Google Street View menawarkan kepada Yang banyak data tentang kondisi dunia nyata yang dialami oleh pejalan kaki di Hong Kong. Studinya menggunakan 32.512 gambar dari Google Street View, terpisah di seluruh distrik dengan interval 10 meter. Teknik pembelajaran mesin kemudian memecah setiap gambar untuk mengidentifikasi objek streetscape individu dalam bingkai dan berapa banyak ruang yang mereka pertanggungjawabkan. Satu gambar mungkin menunjukkan kanopi pohon yang mencakup sekitar setengah dari gambar dan trotoar yang membentuk sekitar seperempat. Gambar lain menunjukkan bangku dan dinding. Yang lain menyoroti penyeberangan dan berapa banyak ruang yang didedikasikan untuk lalu lintas mobil.
“Dengan visi komputer AI baru, kami benar -benar dapat memahami jumlah elemen yang dapat diukur di lingkungan yang terbuka,” kata Yang.
Dengan berfokus pada tujuh kategori elemen jalanan – sidewalks, lampu jalan, pohon, penyeberangan, bangku, dinding, dan jendela – yatik dan kolaborator dari Perkins Eastman mampu menarik korelasi antara kehadiran dan kombinasi elemen -elemen di tempat -tempat dengan tingkat aktivitas pejalan kaki yang tinggi. Korelasi ini kemudian menginformasikan serangkaian pedoman desain perkotaan yang dikembangkan oleh tim senior Perkins Eastman.
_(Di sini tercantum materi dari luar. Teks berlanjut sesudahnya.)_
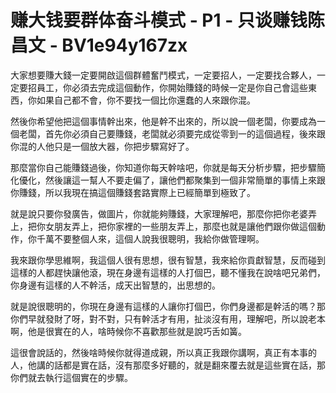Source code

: # 赚大钱要群体奋斗模式 - P1 - 只谈赚钱陈昌文 - BV1e94y167zx

大家想要賺大錢一定要開啟這個群體奮鬥模式，一定要招人，一定要找合夥人，一定要招員工，你必須去完成這個動作，你開始賺錢的時候一定是你自己會這些東西，你如果自己都不會，你不要找一個比你還蠢的人來跟你混。

然後你希望他把這個事情幹出來，他是幹不出來的，所以說一個老闆，你要成為一個老闆，首先你必須自己要賺錢，老闆就必須要完成從零到一的這個過程，後來跟你混的人他只是一個放大器，你把步驟寫好了。

那麼當你自己能賺錢過後，你知道你每天幹啥吧，你就是每天分析步驟，把步驟簡化優化，然後讓這一幫人不要走偏了，讓他們都聚集到一個非常簡單的事情上來跟你賺錢，所以我現在搞這個賺錢套路實際上已經簡單到極致了。

就是說只要你發廣告，做圖片，你就能夠賺錢，大家理解吧，那麼你把你老婆弄上，把你女朋友弄上，把你家裡的一些朋友弄上，那麼也就是讓他們跟你做這個動作，你千萬不要整個人來，這個人說我很聰明，我給你做管理啊。

我來跟你學思維啊，我這個人很有思想，很有智慧，我來給你貢獻智慧，反而碰到這樣的人都趕快讓他滾，現在身邊有這樣的人打個巴，聽不懂我在說啥吧兄弟們，你身邊有這樣的人不幹活，成天出智慧的，出思想的。

就是說很聰明的，你現在身邊有這樣的人讓你打個巴，你們身邊都是幹活的嗎？那你們早就發財了呀，對不對，只有幹活才有用，扯淡沒有用，理解吧，所以說老本啊，他是很實在的人，啥時候你不喜歡那些就是說巧舌如簧。

這很會說話的，然後啥時候你就得道成親，所以真正我跟你講啊，真正有本事的人，他講的話都是實在話，沒有那麼多好聽的，就是翻來覆去就是這些實在話，那你們就去執行這個實在的步驟。

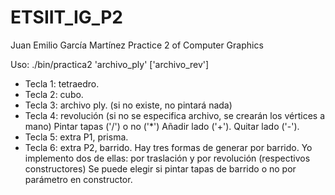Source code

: # ETSIIT_IG_P2
Juan Emilio García Martínez
Practice 2 of Computer Graphics

Uso: ./bin/practica2 'archivo_ply' ['archivo_rev']

- Tecla 1: tetraedro.
- Tecla 2: cubo.
- Tecla 3: archivo ply. (si no existe, no pintará nada)
- Tecla 4: revolución (si no se especifica archivo, se crearán los vértices a mano)
				 Pintar tapas ('/') o no ('*')
				 Añadir lado ('+'). Quitar lado ('-').
- Tecla 5: extra P1, prisma.
- Tecla 6: extra P2, barrido. 
				Hay tres formas de generar por barrido. Yo implemento dos de ellas: por traslación y por revolución (respectivos constructores)
				Se puede elegir si pintar tapas de barrido o no por parámetro en constructor.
Pedoman ini termasuk menggabungkan furnitur jalanan dengan penghijauan dan ruang terbuka, memasangkan penyeberangan dengan pencahayaan jalanan yang lebih baik, dan meningkatkan interaktivitas sosial ruang dengan memiliki lebih banyak bangku di daerah dengan jumlah jendela, balkon, dan teras yang lebih tinggi.
Studi ini menarik koneksi ini melalui lensa peningkatan kondisi berjalan untuk orang dewasa yang lebih tua, dengan kesehatan dan manfaat sosial yang berasal dari lebih mobile dan mandiri. Tetapi implikasi dari penelitian ini jauh lebih luas, menurut Kepala Sekolah Senior Perkins Eastman Alejandro Giraldo. “Ini adalah hal -hal yang merupakan desain universal,” kata Giraldo. “Ini bukan hanya menangani para senior. Itu benar -benar akan, tetapi juga menangani orang -orang dengan masalah mobilitas atau anak -anak.”
Yang mengatakan bahwa meskipun data dalam penelitian ini adalah dari Hong Kong, AI memungkinkan model untuk disetel atau diubah ke kondisi di kota -kota lain, menginformasikan apa yang dapat meningkatkan walkability peregangan di sepanjang Sungai Seine atau sisi jalan raya di Tallahassee. “Meskipun mungkin ada beberapa perbedaan budaya dan perbedaan yang terkait dengan konteks, model ini dapat diterapkan ke kota-kota lain,” kata Yang.
Untuk Perkins Eastman, yang telah merancang proyek kehidupan senior selama lebih dari 40 tahun, para desainer sudah mencari cara mengintegrasikan temuan ini ke dalam proyek saat ini dan masa depan dan meningkatkan kondisi untuk orang dewasa yang lebih tua. “Anda ingin menemukan pembeda – sebagai komunitas, sebagai kelompok pengembang, sebagai penduduk – dari apa yang membuat saya tinggal di sini,” kata Giraldo. “Mengubah persepsi penuaan sangat penting bagi kita. Mendemonstrasikan alat -alat ini memungkinkan kita untuk menciptakan komunitas yang lebih sensitif.”